Saved entries
******
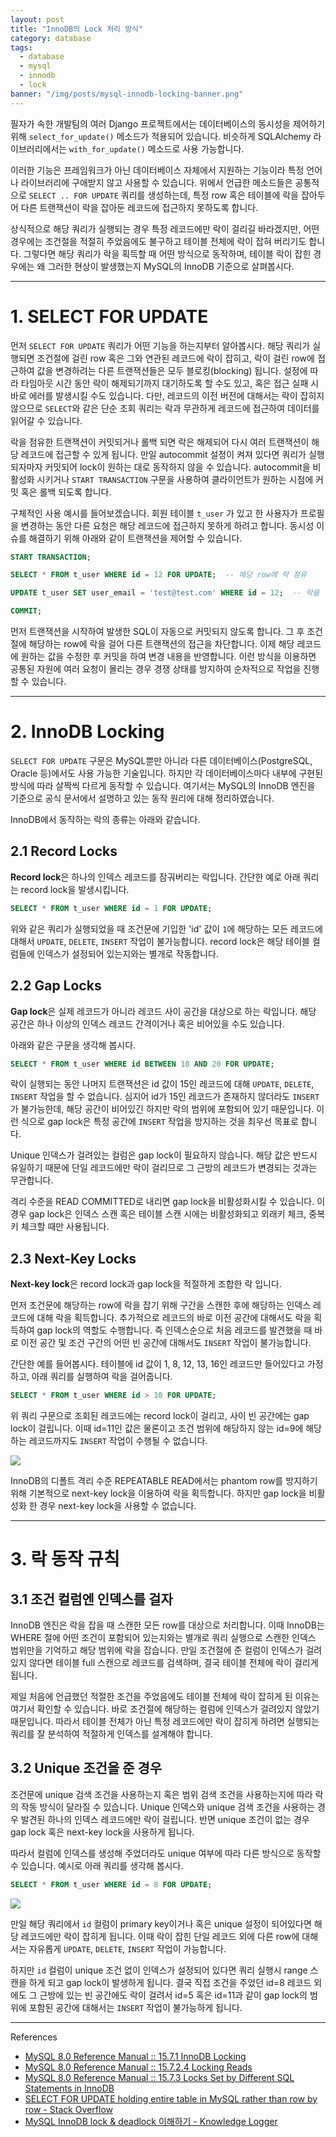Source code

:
 ```yaml
---
layout: post
title: "InnoDB의 Lock 처리 방식"
category: database
tags:
  - database
  - mysql
  - innodb
  - lock
banner: "/img/posts/mysql-innodb-locking-banner.png"
---
```


필자가 속한 개발팀의 여러 Django 프로젝트에서는 데이터베이스의 동시성을 제어하기 위해 `select_for_update()` 메소드가 적용되어 있습니다. 
비슷하게 SQLAlchemy 라이브러리에서는 `with_for_update()` 메소드로 사용 가능합니다.

이러한 기능은 프레임워크가 아닌 데이터베이스 자체에서 지원하는 기능이라 특정 언어나 라이브러리에 구애받지 않고 사용할 수 있습니다.
위에서 언급한 메소드들은 공통적으로 `SELECT .. FOR UPDATE` 쿼리를 생성하는데, 특정 row 혹은 테이블에 락을 잡아두어 다른 트랜잭션이 락을 잡아둔 레코드에 접근하지 못하도록 합니다.

상식적으로 해당 쿼리가 실행되는 경우 특정 레코드에만 락이 걸리길 바라겠지만, 어떤 경우에는 조건절을 적절히 주었음에도 불구하고 테이블 전체에 락이 잡혀 버리기도 합니다.
그렇다면 해당 쿼리가 락을 획득할 때 어떤 방식으로 동작하며, 테이블 락이 잡힌 경우에는 왜 그러한 현상이 발생했는지 MySQL의 InnoDB 기준으로 살펴봅시다.

---

# 1. SELECT FOR UPDATE

먼저 `SELECT FOR UPDATE` 쿼리가 어떤 기능을 하는지부터 알아봅시다.
해당 쿼리가 실행되면 조건절에 걸린 row 혹은 그와 연관된 레코드에 락이 잡히고, 락이 걸린 row에 접근하여 값을 변경하려는 다른 트랜잭션들은 모두 블로킹(blocking) 됩니다.
설정에 따라 타임아웃 시간 동안 락이 해제되기까지 대기하도록 할 수도 있고, 혹은 접근 실패 시 바로 에러를 발생시킬 수도 있습니다.
다만, 레코드의 이전 버전에 대해서는 락이 잡히지 않으므로 `SELECT`와 같은 단순 조회 쿼리는 락과 무관하게 레코드에 접근하여 데이터를 읽어갈 수 있습니다.

락을 점유한 트랜잭션이 커밋되거나 롤백 되면 락은 해제되어 다시 여러 트랜잭션이 해당 레코드에 접근할 수 있게 됩니다.
만일 autocommit 설정이 켜져 있다면 쿼리가 실행되자마자 커밋되어 lock이 원하는 대로 동작하지 않을 수 있습니다.
autocommit을 비활성화 시키거나 `START TRANSACTION` 구문을 사용하여 클라이언트가 원하는 시점에 커밋 혹은 롤백 되도록 합니다.

구체적인 사용 예시를 들어보겠습니다.
회원 테이블 `t_user` 가 있고 한 사용자가 프로필을 변경하는 동안 다른 요청은 해당 레코드에 접근하지 못하게 하려고 합니다.
동시성 이슈를 해결하기 위해 아래와 같이 트랜잭션을 제어할 수 있습니다.

```sql
START TRANSACTION;

SELECT * FROM t_user WHERE id = 12 FOR UPDATE;  -- 해당 row에 락 점유

UPDATE t_user SET user_email = 'test@test.com' WHERE id = 12;  -- 락을 점유한 트랜잭션에서만 레코드 변경 가능

COMMIT;
```

먼저 트랜잭션을 시작하여 발생한 SQL이 자동으로 커밋되지 않도록 합니다.
그 후 조건절에 해당하는 row에 락을 걸어 다른 트랜잭션의 접근을 차단합니다.
이제 해당 레코드에 원하는 값을 수정한 후 커밋을 하여 변경 내용을 반영합니다.
이런 방식을 이용하면 공통된 자원에 여러 요청이 몰리는 경우 경쟁 상태를 방지하여 순차적으로 작업을 진행할 수 있습니다.

---

# 2. InnoDB Locking

`SELECT FOR UPDATE` 구문은 MySQL뿐만 아니라 다른 데이터베이스(PostgreSQL, Oracle 등)에서도 사용 가능한 기술입니다.
하지만 각 데이터베이스마다 내부에 구현된 방식에 따라 살짝씩 다르게 동작할 수 있습니다.
여기서는 MySQL의 InnoDB 엔진을 기준으로 공식 문서에서 설명하고 있는 동작 원리에 대해 정리하였습니다.

InnoDB에서 동작하는 락의 종류는 아래와 같습니다.

## 2.1 Record Locks

**Record lock**은 하나의 인덱스 레코드를 잠궈버리는 락입니다.
간단한 예로 아래 쿼리는 record lock을 발생시킵니다.

```sql
SELECT * FROM t_user WHERE id = 1 FOR UPDATE;
```

위와 같은 쿼리가 실행되었을 때 조건문에 기입한 'id' 값이 `1`에 해당하는 모든 레코드에 대해서 `UPDATE`, `DELETE`, `INSERT` 작업이 불가능합니다.
record lock은 해당 테이블 컬럼들에 인덱스가 설정되어 있는지와는 별개로 작동합니다.

## 2.2 Gap Locks

**Gap lock**은 실제 레코드가 아니라 레코드 사이 공간을 대상으로 하는 락입니다.
해당 공간은 하나 이상의 인덱스 레코드 간격이거나 혹은 비어있을 수도 있습니다.

아래와 같은 구문을 생각해 봅시다.

```sql
SELECT * FROM t_user WHERE id BETWEEN 10 AND 20 FOR UPDATE;
```

락이 실행되는 동안 나머지 트랜잭션은 id 값이 15인 레코드에 대해 `UPDATE`, `DELETE`, `INSERT` 작업을 할 수 없습니다.
심지어 id가 15인 레코드가 존재하지 않더라도 `INSERT`가 불가능한데, 해당 공간이 비어있긴 하지만 락의 범위에 포함되어 있기 때문입니다.
이런 식으로 gap lock은 특정 공간에 `INSERT` 작업을 방지하는 것을 최우선 목표로 합니다.

Unique 인덱스가 걸려있는 컬럼은 gap lock이 필요하지 않습니다.
해당 값은 반드시 유일하기 때문에 단일 레코드에만 락이 걸리므로 그 근방의 레코드가 변경되는 것과는 무관합니다.

격리 수준을 READ COMMITTED로 내리면 gap lock을 비활성화시킬 수 있습니다.
이 경우 gap lock은 인덱스 스캔 혹은 테이블 스캔 시에는 비활성화되고 외래키 체크, 중복키 체크할 때만 사용됩니다.

## 2.3 Next-Key Locks

**Next-key lock**은 record lock과  gap lock을 적절하게 조합한 락 입니다.

먼저 조건문에 해당하는 row에 락을 잡기 위해 구간을 스캔한 후에 해당하는 인덱스 레코드에 대해 락을 획득합니다.
추가적으로 레코드의 바로 이전 공간에 대해서도 락을 획득하여 gap lock의 역할도 수행합니다.
즉 인덱스순으로 처음 레코드를 발견했을 때 바로 이전 공간 및 조건 구간의 어떤 빈 공간에 대해서도 `INSERT` 작업이 불가능합니다.

간단한 예를 들어봅시다.
테이블에 id 값이 1, 8, 12, 13, 16인 레코드만 들어있다고 가정하고, 아래 쿼리를 실행하여 락을 걸어줍니다.

```sql
SELECT * FROM t_user WHERE id > 10 FOR UPDATE;
```

위 쿼리 구문으로 조회된 레코드에는 record lock이 걸리고, 사이 빈 공간에는 gap lock이 걸립니다.
이때 id=11인 값은 물론이고 조건 범위에 해당하지 않는 id=9에 해당하는 레코드까지도 `INSERT` 작업이 수행될 수 없습니다.

<img src="/img/posts/mysql-innodb-locking-next-key-lock.png" style="max-width:540px"/>

InnoDB의 디폴트 격리 수준 REPEATABLE READ에서는 phantom row를 방지하기 위해 기본적으로 next-key lock을 이용하여 락을 획득합니다.
하지만 gap lock을 비활성화 한 경우 next-key lock을 사용할 수 없습니다.

---

# 3. 락 동작 규칙

## 3.1 조건 컬럼엔 인덱스를 걸자

InnoDB 엔진은 락을 잡을 때 스캔한 모든 row를 대상으로 처리합니다.
이때 InnoDB는 WHERE 절에 어떤 조건이 포함되어 있는지와는 별개로 쿼리 실행으로 스캔한 인덱스 범위만을 기억하고 해당 범위에 락을 잡습니다.
만일 조건절에 준 컬럼이 인덱스가 걸려있지 않다면 테이블 full 스캔으로 레코드를 검색하며, 결국 테이블 전체에 락이 걸리게 됩니다.

제일 처음에 언급했던 적절한 조건을 주었음에도 테이블 전체에 락이 잡히게 된 이유는 여기서 확인할 수 있습니다.
바로 조건절에 해당하는 컬럼에 인덱스가 걸려있지 않았기 때문입니다.
따라서 테이블 전체가 아닌 특정 레코드에만 락이 잡히게 하려면 실행되는 쿼리를 잘 분석하여 적절하게 인덱스를 설계해야 합니다.

## 3.2 Unique 조건을 준 경우

조건문에 unique 검색 조건을 사용하는지 혹은 범위 검색 조건을 사용하는지에 따라 락의 작동 방식이 달라질 수 있습니다.
Unique 인덱스와 unique 검색 조건을 사용하는 경우 발견된 하나의 인덱스 레코드에만 락이 걸립니다.
반면 unique 조건이 없는 경우 gap lock 혹은 next-key lock을 사용하게 됩니다.

따라서 컬럼에 인덱스를 생성해 주었더라도 unique 여부에 따라 다른 방식으로 동작할 수 있습니다.
예시로 아래 쿼리를 생각해 봅시다.

```sql
SELECT * FROM t_user WHERE id = 8 FOR UPDATE;
```

<img src="/img/posts/mysql-innodb-locking-unique-condition.png" style="max-width:720px"/>

만일 해당 쿼리에서 `id` 컬럼이 primary key이거나 혹은 unique 설정이 되어있다면 해당 레코드에만 락이 잡히게 됩니다.
이때 락이 잡힌 단일 레코드 외에 다른 row에 대해서는 자유롭게 `UPDATE`, `DELETE`, `INSERT` 작업이 가능합니다.

하지만 `id` 컬럼이 unique 조건 없이 인덱스가 설정되어 있다면 쿼리 실행시 range 스캔을 하게 되고 gap lock이 발생하게 됩니다.
결국 직접 조건을 주었던 id=8 레코드 외에도 그 근방에 있는 빈 공간에도 락이 걸려서 id=5 혹은 id=11과 같이 gap lock의 범위에 포함된 공간에 대해서는 `INSERT` 작업이 불가능하게 됩니다.

---

References

- [MySQL 8.0 Reference Manual :: 15.7.1 InnoDB Locking](https://dev.mysql.com/doc/refman/8.0/en/innodb-locking.html)
- [MySQL 8.0 Reference Manual :: 15.7.2.4 Locking Reads](https://dev.mysql.com/doc/refman/8.0/en/innodb-locking-reads.html)
- [MySQL 8.0 Reference Manual :: 15.7.3 Locks Set by Different SQL Statements in InnoDB](https://dev.mysql.com/doc/refman/8.0/en/innodb-locks-set.html)
- [SELECT FOR UPDATE holding entire table in MySQL rather than row by row - Stack Overflow](https://stackoverflow.com/questions/22242081/select-for-update-holding-entire-table-in-mysql-rather-than-row-by-row)
- [MySQL InnoDB lock & deadlock 이해하기 - Knowledge Logger](https://www.letmecompile.com/mysql-innodb-lock-deadlock/)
******
**Problem to solve**
Return word for word the lines above from the line with "구체적인 사용 예시를 들어보겠습니다." to the line with "InnoDB에서 동작하는 락의 종류는 아래와 같습니다.", including both and leaving out all others.

**Exercise result**
구체적인 사용 예시를 들어보겠습니다.
회원 테이블 `t_user` 가 있고 한 사용자가 프로필을 변경하는 동안 다른 요청은 해당 레코드에 접근하지 못하게 하려고 합니다.
동시성 이슈를 해결하기 위해 아래와 같이 트랜잭션을 제어할 수 있습니다.

```sql
START TRANSACTION;

SELECT * FROM t_user WHERE id = 12 FOR UPDATE;  -- 해당 row에 락 점유

UPDATE t_user SET user_email = 'test@test.com' WHERE id = 12;  -- 락을 점유한 트랜잭션에서만 레코드 변경 가능

COMMIT;
```

먼저 트랜잭션을 시작하여 발생한 SQL이 자동으로 커밋되지 않도록 합니다.
그 후 조건절에 해당하는 row에 락을 걸어 다른 트랜잭션의 접근을 차단합니다.
이제 해당 레코드에 원하는 값을 수정한 후 커밋을 하여 변경 내용을 반영합니다.
이런 방식을 이용하면 공통된 자원에 여러 요청이 몰리는 경우 경쟁 상태를 방지하여 순차적으로 작업을 진행할 수 있습니다.

---

# 2. InnoDB Locking

`SELECT FOR UPDATE` 구문은 MySQL뿐만 아니라 다른 데이터베이스(PostgreSQL, Oracle 등)에서도 사용 가능한 기술입니다.
하지만 각 데이터베이스마다 내부에 구현된 방식에 따라 살짝씩 다르게 동작할 수 있습니다.
여기서는 MySQL의 InnoDB 엔진을 기준으로 공식 문서에서 설명하고 있는 동작 원리에 대해 정리하였습니다.

InnoDB에서 동작하는 락의 종류는 아래와 같습니다.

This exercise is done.